Szczęsny poszedł do Barcelony. Musiał się pochwalić
Od pomysłu, który można było potraktować jako swego rodzaju żart, do transferu i wielkich oczekiwań na debiut – tak można pokrótce nazwać to, co działo się wokół Wojciecha Szczęsnego i Barcelony w ostatnich tygodniach. W zasadzie wystarczył tydzień od momentu kontuzji odniesionej przez ter Stegena, by Barcelona i polski golkiper doszli do porozumienia. 34-latek postanowił porzucić decyzję o emeryturze podjętą kilka tygodni wcześniej i dołączyć do „Dumy Katalonii” by wesprzeć ją w trudnym momencie, w jakim się znalazła. Nie zmieniło to jednak faktu, że Wojciech Szczęsny postanowił nie wracać do reprezentacji Polski, co tłumaczył w „Foot Trucku” tym, że nie byłoby to sprawiedliwe wobec obecnych bramkarzy kadry Biało-Czerwonych. 34-latek pojawił się jednak w Warszawie przy okazji zgrupowania, a wszystko po to, by wraz z Grzegorzem Krychowiakiem pożegnać się oficjalnie z reprezentacją Polski, a podczas tego wydarzenia spotkał się m.in. z Cristiano Ronaldo, z którym zamienił kilka słów.
Wojciech Szczęsny niegdyś występował razem z Ronaldo w jednym klubie, a było to oczywiście w Juventusie. Ronaldo trafił tam w 2018 roku, czyli sezon po tym, jak do turyńskiego zespołu dołączył polski golkiper. Portugalczyk zabawił tam przez trzy sezonu, ale nie udało mu się spełnić celu, jakim było zdobycie przez „Starą Damę” Ligi Mistrzów, choć zespołu ten grał w finale tych rozgrywek rok przed przyjściem Ronaldo (a także w 2015 roku), więc mogło się zdawać, że dołączenie takiej gwiazdy do zespołu tylko zwiększy szanse na trofeum. Tak ostatecznie się nie stało, a Ronaldo opuścił Juventus w 2021 i dołączył do Manchesteru United.

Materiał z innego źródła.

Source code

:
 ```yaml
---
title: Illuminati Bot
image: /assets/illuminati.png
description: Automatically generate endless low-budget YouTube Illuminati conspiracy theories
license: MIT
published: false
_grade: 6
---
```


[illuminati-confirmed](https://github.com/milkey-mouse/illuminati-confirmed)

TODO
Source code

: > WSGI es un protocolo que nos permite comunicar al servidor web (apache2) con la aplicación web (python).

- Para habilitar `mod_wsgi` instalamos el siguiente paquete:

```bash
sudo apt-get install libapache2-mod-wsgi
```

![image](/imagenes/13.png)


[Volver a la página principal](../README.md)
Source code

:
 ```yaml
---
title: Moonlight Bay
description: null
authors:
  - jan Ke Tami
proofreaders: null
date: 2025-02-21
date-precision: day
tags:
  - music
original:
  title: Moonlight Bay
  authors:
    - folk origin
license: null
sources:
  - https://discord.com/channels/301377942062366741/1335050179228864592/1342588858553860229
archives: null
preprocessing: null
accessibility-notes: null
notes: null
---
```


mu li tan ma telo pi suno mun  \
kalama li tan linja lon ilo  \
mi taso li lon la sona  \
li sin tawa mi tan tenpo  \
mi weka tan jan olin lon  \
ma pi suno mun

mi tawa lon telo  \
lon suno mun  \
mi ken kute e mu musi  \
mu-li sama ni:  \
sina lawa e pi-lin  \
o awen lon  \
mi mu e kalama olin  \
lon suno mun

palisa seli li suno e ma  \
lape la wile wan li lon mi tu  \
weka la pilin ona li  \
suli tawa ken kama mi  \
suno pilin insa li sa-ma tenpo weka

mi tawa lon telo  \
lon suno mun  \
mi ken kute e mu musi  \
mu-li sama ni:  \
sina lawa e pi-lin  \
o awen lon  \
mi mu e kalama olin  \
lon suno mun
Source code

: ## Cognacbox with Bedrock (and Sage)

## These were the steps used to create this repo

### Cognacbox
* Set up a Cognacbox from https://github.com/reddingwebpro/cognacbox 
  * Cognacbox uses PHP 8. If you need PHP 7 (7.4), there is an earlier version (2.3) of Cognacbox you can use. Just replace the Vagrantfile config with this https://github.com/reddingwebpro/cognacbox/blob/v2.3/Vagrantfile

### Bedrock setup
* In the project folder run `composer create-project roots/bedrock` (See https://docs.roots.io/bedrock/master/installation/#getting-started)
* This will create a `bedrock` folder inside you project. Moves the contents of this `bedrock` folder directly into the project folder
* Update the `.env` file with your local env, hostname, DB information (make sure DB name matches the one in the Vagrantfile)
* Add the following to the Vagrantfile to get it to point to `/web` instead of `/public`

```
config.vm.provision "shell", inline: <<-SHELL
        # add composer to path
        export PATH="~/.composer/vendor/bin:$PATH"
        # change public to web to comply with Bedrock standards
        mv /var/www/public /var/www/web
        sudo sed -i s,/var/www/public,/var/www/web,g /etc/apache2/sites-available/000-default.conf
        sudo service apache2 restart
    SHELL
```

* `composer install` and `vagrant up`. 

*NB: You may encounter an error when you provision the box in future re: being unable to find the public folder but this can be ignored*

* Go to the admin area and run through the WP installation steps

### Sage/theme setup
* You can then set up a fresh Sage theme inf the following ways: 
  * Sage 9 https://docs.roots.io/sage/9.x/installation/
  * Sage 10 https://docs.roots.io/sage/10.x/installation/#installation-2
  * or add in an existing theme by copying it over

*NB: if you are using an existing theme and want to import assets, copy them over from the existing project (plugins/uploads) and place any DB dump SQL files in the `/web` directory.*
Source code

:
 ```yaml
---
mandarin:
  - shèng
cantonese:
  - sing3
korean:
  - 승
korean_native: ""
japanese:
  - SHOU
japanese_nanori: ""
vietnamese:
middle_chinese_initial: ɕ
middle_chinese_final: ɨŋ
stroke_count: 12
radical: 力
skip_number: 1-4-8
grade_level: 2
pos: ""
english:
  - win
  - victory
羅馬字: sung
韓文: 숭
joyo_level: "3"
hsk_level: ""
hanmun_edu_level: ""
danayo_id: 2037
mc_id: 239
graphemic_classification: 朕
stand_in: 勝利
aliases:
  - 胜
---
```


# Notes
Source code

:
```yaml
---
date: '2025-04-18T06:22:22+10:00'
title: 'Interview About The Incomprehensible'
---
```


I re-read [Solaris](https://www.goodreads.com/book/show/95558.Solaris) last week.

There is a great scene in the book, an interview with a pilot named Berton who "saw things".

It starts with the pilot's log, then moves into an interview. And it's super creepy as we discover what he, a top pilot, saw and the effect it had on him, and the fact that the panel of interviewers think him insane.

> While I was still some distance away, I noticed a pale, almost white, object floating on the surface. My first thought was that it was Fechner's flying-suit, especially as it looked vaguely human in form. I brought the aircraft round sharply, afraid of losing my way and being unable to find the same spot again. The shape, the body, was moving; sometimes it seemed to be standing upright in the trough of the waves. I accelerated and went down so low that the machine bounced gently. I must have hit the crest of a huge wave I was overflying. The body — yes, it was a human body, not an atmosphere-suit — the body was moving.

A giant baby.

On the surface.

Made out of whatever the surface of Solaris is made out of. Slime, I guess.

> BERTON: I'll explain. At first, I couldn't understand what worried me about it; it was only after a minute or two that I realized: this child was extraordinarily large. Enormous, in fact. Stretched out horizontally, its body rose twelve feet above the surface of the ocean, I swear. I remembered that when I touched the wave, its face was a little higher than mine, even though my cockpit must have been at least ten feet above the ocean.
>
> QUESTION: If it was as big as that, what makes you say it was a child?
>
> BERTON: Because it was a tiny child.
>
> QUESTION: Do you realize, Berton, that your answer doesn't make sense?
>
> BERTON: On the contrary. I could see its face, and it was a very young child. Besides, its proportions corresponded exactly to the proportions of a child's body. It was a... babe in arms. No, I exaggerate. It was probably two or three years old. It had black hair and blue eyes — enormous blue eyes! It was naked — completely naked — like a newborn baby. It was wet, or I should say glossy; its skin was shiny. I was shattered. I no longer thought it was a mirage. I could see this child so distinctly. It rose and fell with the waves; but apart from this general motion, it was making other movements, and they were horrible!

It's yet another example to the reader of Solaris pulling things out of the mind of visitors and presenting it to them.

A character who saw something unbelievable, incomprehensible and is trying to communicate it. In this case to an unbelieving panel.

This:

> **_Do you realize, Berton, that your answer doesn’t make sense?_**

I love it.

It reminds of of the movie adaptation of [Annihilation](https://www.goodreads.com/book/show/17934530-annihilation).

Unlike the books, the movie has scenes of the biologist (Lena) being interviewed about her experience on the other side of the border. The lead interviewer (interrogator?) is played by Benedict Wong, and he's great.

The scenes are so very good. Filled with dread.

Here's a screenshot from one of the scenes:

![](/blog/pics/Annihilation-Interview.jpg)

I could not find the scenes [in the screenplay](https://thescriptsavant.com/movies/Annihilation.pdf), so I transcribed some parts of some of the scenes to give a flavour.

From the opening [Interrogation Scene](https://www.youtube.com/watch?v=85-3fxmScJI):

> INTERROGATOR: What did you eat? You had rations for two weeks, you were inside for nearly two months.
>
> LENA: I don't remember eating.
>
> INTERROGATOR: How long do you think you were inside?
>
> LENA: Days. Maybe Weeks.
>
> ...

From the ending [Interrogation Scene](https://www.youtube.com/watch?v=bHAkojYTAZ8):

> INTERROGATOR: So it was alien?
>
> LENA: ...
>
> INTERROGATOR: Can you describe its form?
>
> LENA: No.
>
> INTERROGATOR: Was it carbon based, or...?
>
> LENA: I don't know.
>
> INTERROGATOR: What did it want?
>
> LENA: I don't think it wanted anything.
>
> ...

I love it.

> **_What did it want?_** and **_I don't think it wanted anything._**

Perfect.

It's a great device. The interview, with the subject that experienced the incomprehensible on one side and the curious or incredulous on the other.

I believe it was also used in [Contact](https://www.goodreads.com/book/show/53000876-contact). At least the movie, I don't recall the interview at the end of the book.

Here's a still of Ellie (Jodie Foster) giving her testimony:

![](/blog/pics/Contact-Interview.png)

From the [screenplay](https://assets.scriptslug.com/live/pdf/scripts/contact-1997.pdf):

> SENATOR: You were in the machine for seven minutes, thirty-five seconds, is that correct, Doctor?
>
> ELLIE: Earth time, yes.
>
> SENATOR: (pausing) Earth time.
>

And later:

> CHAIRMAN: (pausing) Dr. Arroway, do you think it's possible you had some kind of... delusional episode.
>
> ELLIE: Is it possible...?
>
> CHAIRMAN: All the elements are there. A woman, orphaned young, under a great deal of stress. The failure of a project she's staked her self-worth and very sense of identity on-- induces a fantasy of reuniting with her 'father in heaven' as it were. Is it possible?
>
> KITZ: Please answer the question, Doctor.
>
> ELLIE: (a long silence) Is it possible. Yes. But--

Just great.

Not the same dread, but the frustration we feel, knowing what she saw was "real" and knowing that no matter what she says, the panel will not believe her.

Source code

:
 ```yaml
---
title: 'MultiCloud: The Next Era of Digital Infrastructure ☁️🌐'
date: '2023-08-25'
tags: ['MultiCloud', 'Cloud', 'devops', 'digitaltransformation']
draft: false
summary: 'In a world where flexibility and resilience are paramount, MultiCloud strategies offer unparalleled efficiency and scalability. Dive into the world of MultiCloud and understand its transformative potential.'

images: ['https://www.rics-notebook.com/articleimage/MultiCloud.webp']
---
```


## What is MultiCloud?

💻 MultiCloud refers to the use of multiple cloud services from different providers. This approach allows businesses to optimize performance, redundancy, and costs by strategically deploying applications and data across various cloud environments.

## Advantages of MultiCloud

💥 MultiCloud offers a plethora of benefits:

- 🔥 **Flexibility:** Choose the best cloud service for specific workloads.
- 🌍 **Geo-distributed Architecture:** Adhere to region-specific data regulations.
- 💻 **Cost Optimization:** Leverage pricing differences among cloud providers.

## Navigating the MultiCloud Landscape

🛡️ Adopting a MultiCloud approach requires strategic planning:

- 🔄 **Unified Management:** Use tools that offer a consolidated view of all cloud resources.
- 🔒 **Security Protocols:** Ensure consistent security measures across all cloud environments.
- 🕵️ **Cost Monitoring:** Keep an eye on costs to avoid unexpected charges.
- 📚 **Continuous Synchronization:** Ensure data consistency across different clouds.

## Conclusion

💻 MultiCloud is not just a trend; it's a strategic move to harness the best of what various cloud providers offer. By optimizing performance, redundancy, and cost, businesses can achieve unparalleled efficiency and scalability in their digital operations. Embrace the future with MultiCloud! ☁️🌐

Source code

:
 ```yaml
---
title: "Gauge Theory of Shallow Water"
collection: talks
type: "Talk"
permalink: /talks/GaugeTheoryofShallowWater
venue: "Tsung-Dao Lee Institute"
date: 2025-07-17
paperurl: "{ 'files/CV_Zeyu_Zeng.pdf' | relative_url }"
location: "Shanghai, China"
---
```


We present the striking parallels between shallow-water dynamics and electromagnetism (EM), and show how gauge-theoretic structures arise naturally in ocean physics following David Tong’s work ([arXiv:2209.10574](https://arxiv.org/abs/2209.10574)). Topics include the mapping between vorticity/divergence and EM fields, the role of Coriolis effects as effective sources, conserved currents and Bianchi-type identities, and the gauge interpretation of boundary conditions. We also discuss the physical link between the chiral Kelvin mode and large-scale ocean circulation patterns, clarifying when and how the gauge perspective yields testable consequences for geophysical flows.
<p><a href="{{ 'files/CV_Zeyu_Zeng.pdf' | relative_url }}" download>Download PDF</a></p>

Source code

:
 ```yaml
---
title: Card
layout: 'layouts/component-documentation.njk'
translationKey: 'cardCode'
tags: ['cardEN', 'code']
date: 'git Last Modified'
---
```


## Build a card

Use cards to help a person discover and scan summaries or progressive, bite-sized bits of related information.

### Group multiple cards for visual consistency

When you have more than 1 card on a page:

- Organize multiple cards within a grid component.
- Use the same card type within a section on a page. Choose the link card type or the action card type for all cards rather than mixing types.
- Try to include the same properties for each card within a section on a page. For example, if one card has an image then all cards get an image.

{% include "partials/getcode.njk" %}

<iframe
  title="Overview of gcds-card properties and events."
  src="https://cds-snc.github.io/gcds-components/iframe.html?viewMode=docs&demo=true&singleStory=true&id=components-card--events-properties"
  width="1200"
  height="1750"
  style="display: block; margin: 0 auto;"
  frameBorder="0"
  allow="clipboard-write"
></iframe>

Zaskakujące słowa Ronaldo po spotkaniu z Wojciechem Szczęsnym
Wiele wskazuje na to, że Ronaldo interesował się nieco tym, co dzieje się u jego byłego klubowego kolegi – Poszedłem do Barcelony – zagadał Szczęsny Portugalczyka na PGE Narodowym – Wiem! – odpowiedział żywo Ronaldo – Jesteś zadowolony? – zapytał zawodnik Al-Nassr, a polski golkiper potwierdził. – Niewiarygodne. Musiałeś przejść na emeryturę, by trafić do wielkiego klubu – dodał Ronaldo, co z pewnością może nie do końca spodobać się kibicom Juventusu, bo zabrzmiało to tak, jakby Portugalczyk nie uważał go za wielki klub, a sam tam grał przez trzy sezony.